Note, it is possible for the any hit shader 306 or intersection shader 307 to “reject” an intersection from the acceleration structure traversal stage 304, and thus the acceleration structure traversal stage 304 triggers execution of the miss shader 312 if no intersections are found to occur with the ray or if one or more intersections are found but are all rejected by the any hit shader 306 and/or intersection shader 307. An example circumstance in which an any hit shader 306 “rejects” a hit is when at least a portion of a triangle that the acceleration structure traversal stage 304 reports as being hit is fully transparent (“invisible”). In an example, the acceleration structure traversal stage 304 tests geometry and not transparency. Thus, in these examples, the any hit shader 306 that is invoked due to an intersection with a triangle having at least some transparency sometimes determines that the reported intersection should not count as a hit due to “intersecting” a transparent portion of the triangle. A typical use for the closest hit shader 310 is to color a ray based on a texture for the material. A typical use for the miss shader 312 is to color a ray with a color set by a skybox. It should be understood that, in various implementations, the shader programs defined for the closest hit shader 310 and miss shader 312 implements a wide variety of techniques for coloring ray and/or performing other operations.
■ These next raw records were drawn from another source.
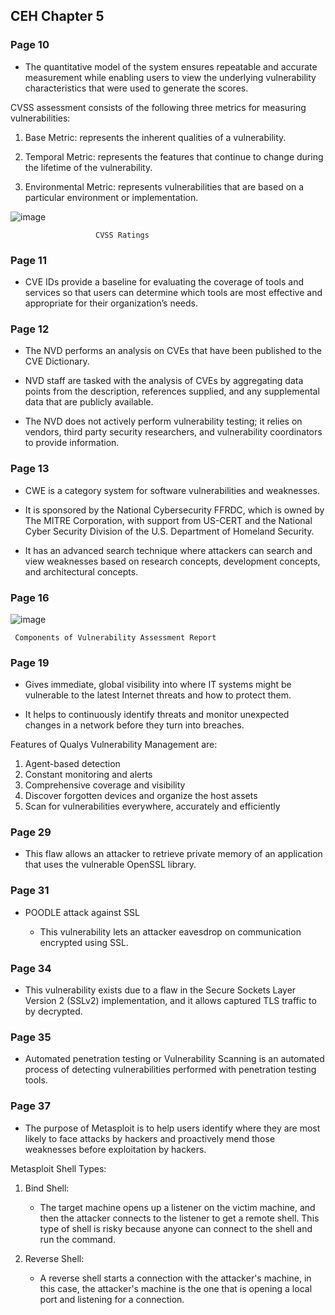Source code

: ## **CEH Chapter 5**

### **Page 10**

* The quantitative model of the system ensures repeatable and accurate measurement while enabling users to view the underlying vulnerability characteristics that were used to generate the scores.

CVSS assessment consists of the following three metrics for measuring vulnerabilities:

1. Base Metric: represents the inherent qualities of a vulnerability. 

2. Temporal Metric: represents the features that continue to change during the lifetime of the vulnerability.

3. Environmental Metric: represents vulnerabilities that are based on a particular environment or implementation.

![image](https://github.com/ocoretech/CTF-workbook/assets/67775716/e4391da9-79f5-4a12-816b-db87f1e30e93)


                       CVSS Ratings


### **Page 11**

* CVE IDs provide a baseline for evaluating the coverage of tools and services so that users can determine which tools are most effective and appropriate for their organization’s needs.


### **Page 12**

* The NVD performs an analysis on CVEs that have been published to the CVE Dictionary. 

* NVD staff are tasked with the analysis of CVEs by aggregating data points from the description, references supplied, and any supplemental data that are publicly available.

* The NVD does not actively perform vulnerability testing; it relies on vendors, third party security researchers, and vulnerability coordinators to provide information. 


### **Page 13**

* CWE is a category system for software vulnerabilities and weaknesses.

* It is sponsored by the National Cybersecurity FFRDC, which is owned by The MITRE Corporation, with support from US-CERT and the National Cyber Security Division of the U.S. Department of Homeland Security.     

* It has an advanced search technique where attackers can search and view weaknesses based on research concepts, development concepts, and architectural concepts.


### **Page 16**

![image](https://github.com/ocoretech/CTF-workbook/assets/67775716/02ed4aa1-662c-4e77-ba2e-3b65ce5f7a31)



     Components of Vulnerability Assessment Report


### **Page 19**

* Gives immediate, global visibility into where IT systems might be vulnerable to the latest Internet threats and how to protect them. 

* It helps to continuously identify threats and monitor unexpected changes in a network before they turn into breaches.

Features of Qualys Vulnerability Management are:

1. Agent-based detection
2. Constant monitoring and alerts
3. Comprehensive coverage and visibility
4. Discover forgotten devices and organize the host assets
5. Scan for vulnerabilities everywhere, accurately and efficiently


### **Page 29**

* This flaw allows an attacker to retrieve private memory of an application that uses the vulnerable OpenSSL library.


### **Page 31**

* POODLE attack against SSL
    
    * This vulnerability lets an attacker eavesdrop on communication encrypted using SSL.


### **Page 34**

* This vulnerability exists due to a flaw in the Secure Sockets Layer Version 2 (SSLv2) implementation, and it allows captured TLS traffic to by decrypted.


### **Page 35** 

* Automated penetration testing or Vulnerability Scanning is an automated process of detecting vulnerabilities performed with penetration testing tools.


### **Page 37**

* The purpose of Metasploit is to help users identify where they are most likely to face attacks by hackers and proactively mend those weaknesses before exploitation by hackers. 

Metasploit Shell Types:

1. Bind Shell:  
    
    * The target machine opens up a listener on the victim machine, and then the attacker connects to the listener to get a remote shell. This type of shell is risky because anyone can connect to the shell and run the command.


2. Reverse Shell:

    *  A reverse shell starts a connection with the attacker's machine, in this case, the attacker's machine is the one that is opening a local port and listening for a connection.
A typical way in which ray generation shaders 302 generate rays is with a technique referred to as backwards ray tracing. In backwards ray tracing, the ray generation shader 302 generates a ray having an origin at the point of the camera. The point at which the ray intersects a plane defined to correspond to the screen defines the pixel on the screen whose color the ray is being used to determine. If the ray hits an object, that pixel is colored based on the closest hit shader 310. If the ray does not hit an object, the pixel is colored based on the miss shader 312. It is possible for multiple rays to be cast per pixel, with the final color of the pixel being determined by some combination of the colors determined for each of the rays of the pixel.
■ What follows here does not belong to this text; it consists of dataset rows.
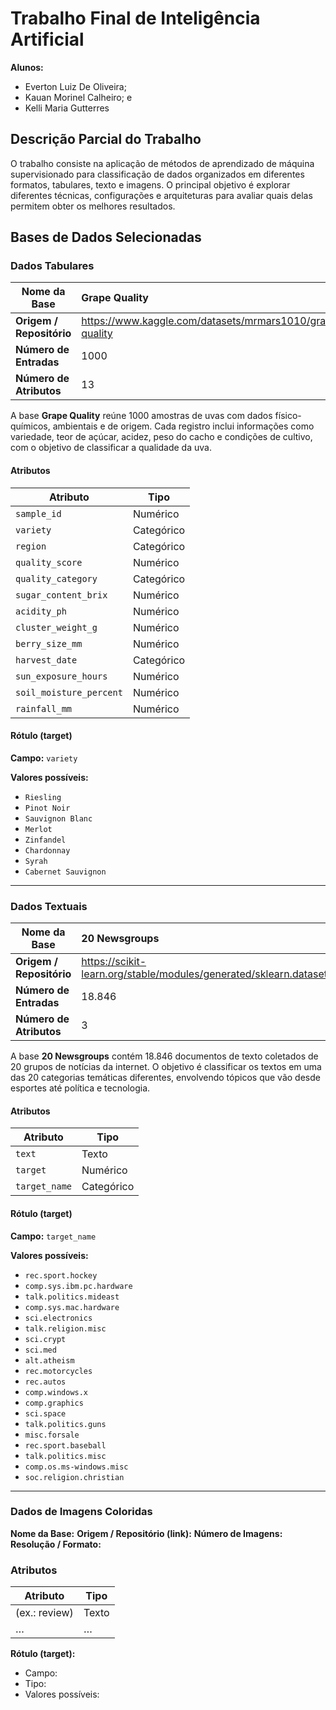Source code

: # Trabalho Final de Inteligência Artificial

**Alunos:**

- Everton Luiz De Oliveira;
- Kauan Morinel Calheiro; e
- Kelli Maria Gutterres

## Descrição Parcial do Trabalho

O trabalho consiste na aplicação de métodos de aprendizado de máquina supervisionado para classificação de dados organizados em diferentes formatos, tabulares, texto e imagens. O principal objetivo é explorar diferentes técnicas, configurações e arquiteturas para avaliar quais delas permitem obter os melhores resultados.

## Bases de Dados Selecionadas

### Dados Tabulares

| **Nome da Base**         | Grape Quality                                            |
| ------------------------ | :------------------------------------------------------- |
| **Origem / Repositório** | https://www.kaggle.com/datasets/mrmars1010/grape-quality |
| **Número de Entradas**   | 1000                                                     |
| **Número de Atributos**  | 13                                                       |

A base **Grape Quality** reúne 1000 amostras de uvas com dados físico-químicos, ambientais e de origem. Cada registro inclui informações como variedade, teor de açúcar, acidez, peso do cacho e condições de cultivo, com o objetivo de classificar a qualidade da uva.

#### Atributos

| Atributo                | Tipo       |
| ----------------------- | ---------- |
| `sample_id`             | Numérico   |
| `variety`               | Categórico |
| `region`                | Categórico |
| `quality_score`         | Numérico   |
| `quality_category`      | Categórico |
| `sugar_content_brix`    | Numérico   |
| `acidity_ph`            | Numérico   |
| `cluster_weight_g`      | Numérico   |
| `berry_size_mm`         | Numérico   |
| `harvest_date`          | Categórico |
| `sun_exposure_hours`    | Numérico   |
| `soil_moisture_percent` | Numérico   |
| `rainfall_mm`           | Numérico   |

#### Rótulo (target)

**Campo:** `variety`

**Valores possíveis:**

- `Riesling`
- `Pinot Noir`
- `Sauvignon Blanc`
- `Merlot`
- `Zinfandel`
- `Chardonnay`
- `Syrah`
- `Cabernet Sauvignon`

---

### Dados Textuais

| **Nome da Base**         | 20 Newsgroups                                                                                                                  |
| ------------------------ | :----------------------------------------------------------------------------------------------------------------------------- |
| **Origem / Repositório** | https://scikit-learn.org/stable/modules/generated/sklearn.datasets.fetch_20newsgroups.html#sklearn.datasets.fetch_20newsgroups |
| **Número de Entradas**   | 18.846                                                                                                                         |
| **Número de Atributos**  | 3                                                                                                                              |

A base **20 Newsgroups** contém 18.846 documentos de texto coletados de 20 grupos de notícias da internet. O objetivo é classificar os textos em uma das 20 categorias temáticas diferentes, envolvendo tópicos que vão desde esportes até política e tecnologia.

#### Atributos

| Atributo      | Tipo       |
| ------------- | ---------- |
| `text`        | Texto      |
| `target`      | Numérico   |
| `target_name` | Categórico |

#### Rótulo (target)

**Campo:** `target_name`

**Valores possíveis:**

- `rec.sport.hockey`
- `comp.sys.ibm.pc.hardware`
- `talk.politics.mideast`
- `comp.sys.mac.hardware`
- `sci.electronics`
- `talk.religion.misc`
- `sci.crypt`
- `sci.med`
- `alt.atheism`
- `rec.motorcycles`
- `rec.autos`
- `comp.windows.x`
- `comp.graphics`
- `sci.space`
- `talk.politics.guns`
- `misc.forsale`
- `rec.sport.baseball`
- `talk.politics.misc`
- `comp.os.ms-windows.misc`
- `soc.religion.christian`

---

### Dados de Imagens Coloridas

**Nome da Base:**
**Origem / Repositório (link):**
**Número de Imagens:**
**Resolução / Formato:**

### Atributos

| Atributo      | Tipo  |
| ------------- | ----- |
| (ex.: review) | Texto |
| …             | …     |

**Rótulo (target):**

- Campo:
- Tipo:
- Valores possíveis:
It is possible for any of the any hit shader 306, intersection shader 307, closest hit shader 310, and miss shader 312, to spawn their own rays, which enter the ray tracing pipeline 300 at the ray test point. These rays can be used for any purpose. One common use is to implement environmental lighting or reflections. In an example, when a closest hit shader 310 is invoked, the closest hit shader 310 spawns rays in various directions. For each object, or a light, hit by the spawned rays, the closest hit shader 310 adds the lighting intensity and color to the pixel corresponding to the closest hit shader 310. It should be understood that although some examples of ways in which the various components of the ray tracing pipeline 300 are used to render a scene have been described, any of a wide variety of techniques are alternatively used.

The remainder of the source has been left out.